Given data below:
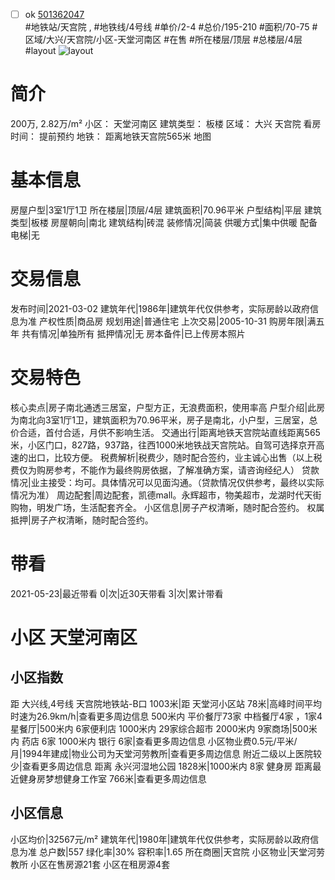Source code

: - [ ] ok [501362047](https://bj.5i5j.com/ershoufang/501362047.html)  
 #地铁站/天宫院 ,  #地铁线/4号线
#单价/2-4 #总价/195-210 #面积/70-75   #区域/大兴/天宫院/小区-天堂河南区 #在售 #所在楼层/顶层 #总楼层/4层 #layout 
![layout](http://image2a.5i5j.com/bdir/layout/25606b14a85f42d8a21a4bcd757ecfc4.png_P5.jpg) 
# 简介 
 200万,  2.82万/m² 
小区： 天堂河南区
建筑类型： 板楼
区域： 大兴 天宫院
看房时间： 提前预约
地铁： 距离地铁天宫院565米 地图
# 基本信息 
 房屋户型|3室1厅1卫
所在楼层|顶层/4层
建筑面积|70.96平米
户型结构|平层
建筑类型|板楼
房屋朝向|南北
建筑结构|砖混
装修情况|简装
供暖方式|集中供暖
配备电梯|无
# 交易信息 
 发布时间|2021-03-02
建筑年代|1986年|建筑年代仅供参考，实际房龄以政府信息为准
产权性质|商品房
规划用途|普通住宅
上次交易|2005-10-31
购房年限|满五年
共有情况|单独所有
抵押情况|无
房本备件|已上传房本照片
# 交易特色 
 核心卖点|房子南北通透三居室，户型方正，无浪费面积，使用率高
户型介绍|此房为南北向3室1厅1卫，建筑面积为70.96平米，房子是南北，小户型，三居室，总价合适，首付合适，月供不影响生活。
交通出行|距离地铁天宫院站直线距离565米，小区门口，827路，937路，往西1000米地铁战天宫院站。自驾可选择京开高速的出口，比较方便。
税费解析|税费少，随时配合签约，业主诚心出售（以上税费仅为购房参考，不能作为最终购房依据，了解准确方案，请咨询经纪人）
贷款情况|业主接受：均可。具体情况可以见面沟通。（贷款情况仅供参考，最终以实际情况为准）
周边配套|周边配套，凯德mall。永辉超市，物美超市，龙湖时代天街购物，明发广场，生活配套齐全。
小区信息|房子产权清晰，随时配合签约。
权属抵押|房子产权清晰，随时配合签约。
# 带看 
 2021-05-23|最近带看	 0|次|近30天带看	 3|次|累计带看
# 小区 天堂河南区
## 小区指数 
 距 大兴线,4号线 天宫院地铁站-B口 1003米|距 天堂河小区站 78米|高峰时间平均时速为26.9km/h|查看更多周边信息
500米内 平价餐厅73家
中档餐厅4家 ，1家4星餐厅|500米内 6家便利店
1000米内 29家综合超市
2000米内 9家商场|500米内 药店 6家
1000米内 银行 6家|查看更多周边信息
小区物业费0.5元/平米/月|1994年建成|物业公司为天堂河劳教所|查看更多周边信息
附近二级以上医院较少|查看更多周边信息
距离 永兴河湿地公园 1828米|1000米内 8家 健身房
距离最近健身房梦想健身工作室 766米|查看更多周边信息
## 小区信息 
 小区均价|32567元/m²
建筑年代|1980年|建筑年代仅供参考，实际房龄以政府信息为准
总户数|557
绿化率|30%
容积率|1.65
所在商圈|天宫院
小区物业|天堂河劳教所
小区在售房源21套
小区在租房源4套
End of Given data.
▸ **Required action**
Could you set down every entry again exactly as written, leaving out any pictures?

▸ **Expected output**
Source code

: - [ ] ok [501362047](https://bj.5i5j.com/ershoufang/501362047.html)  
 #地铁站/天宫院 ,  #地铁线/4号线
#单价/2-4 #总价/195-210 #面积/70-75   #区域/大兴/天宫院/小区-天堂河南区 #在售 #所在楼层/顶层 #总楼层/4层 #layout 
![layout](http://image2a.5i5j.com/bdir/layout/25606b14a85f42d8a21a4bcd757ecfc4.png_P5.jpg) 
# 简介 
 200万,  2.82万/m² 
小区： 天堂河南区
建筑类型： 板楼
区域： 大兴 天宫院
看房时间： 提前预约
地铁： 距离地铁天宫院565米 地图
# 基本信息 
 房屋户型|3室1厅1卫
所在楼层|顶层/4层
建筑面积|70.96平米
户型结构|平层
建筑类型|板楼
房屋朝向|南北
建筑结构|砖混
装修情况|简装
供暖方式|集中供暖
配备电梯|无
# 交易信息 
 发布时间|2021-03-02
建筑年代|1986年|建筑年代仅供参考，实际房龄以政府信息为准
产权性质|商品房
规划用途|普通住宅
上次交易|2005-10-31
购房年限|满五年
共有情况|单独所有
抵押情况|无
房本备件|已上传房本照片
# 交易特色 
 核心卖点|房子南北通透三居室，户型方正，无浪费面积，使用率高
户型介绍|此房为南北向3室1厅1卫，建筑面积为70.96平米，房子是南北，小户型，三居室，总价合适，首付合适，月供不影响生活。
交通出行|距离地铁天宫院站直线距离565米，小区门口，827路，937路，往西1000米地铁战天宫院站。自驾可选择京开高速的出口，比较方便。
税费解析|税费少，随时配合签约，业主诚心出售（以上税费仅为购房参考，不能作为最终购房依据，了解准确方案，请咨询经纪人）
贷款情况|业主接受：均可。具体情况可以见面沟通。（贷款情况仅供参考，最终以实际情况为准）
周边配套|周边配套，凯德mall。永辉超市，物美超市，龙湖时代天街购物，明发广场，生活配套齐全。
小区信息|房子产权清晰，随时配合签约。
权属抵押|房子产权清晰，随时配合签约。
# 带看 
 2021-05-23|最近带看	 0|次|近30天带看	 3|次|累计带看
# 小区 天堂河南区
## 小区指数 
 距 大兴线,4号线 天宫院地铁站-B口 1003米|距 天堂河小区站 78米|高峰时间平均时速为26.9km/h|查看更多周边信息
500米内 平价餐厅73家
中档餐厅4家 ，1家4星餐厅|500米内 6家便利店
1000米内 29家综合超市
2000米内 9家商场|500米内 药店 6家
1000米内 银行 6家|查看更多周边信息
小区物业费0.5元/平米/月|1994年建成|物业公司为天堂河劳教所|查看更多周边信息
附近二级以上医院较少|查看更多周边信息
距离 永兴河湿地公园 1828米|1000米内 8家 健身房
距离最近健身房梦想健身工作室 766米|查看更多周边信息
## 小区信息 
 小区均价|32567元/m²
建筑年代|1980年|建筑年代仅供参考，实际房龄以政府信息为准
总户数|557
绿化率|30%
容积率|1.65
所在商圈|天宫院
小区物业|天堂河劳教所
小区在售房源21套
小区在租房源4套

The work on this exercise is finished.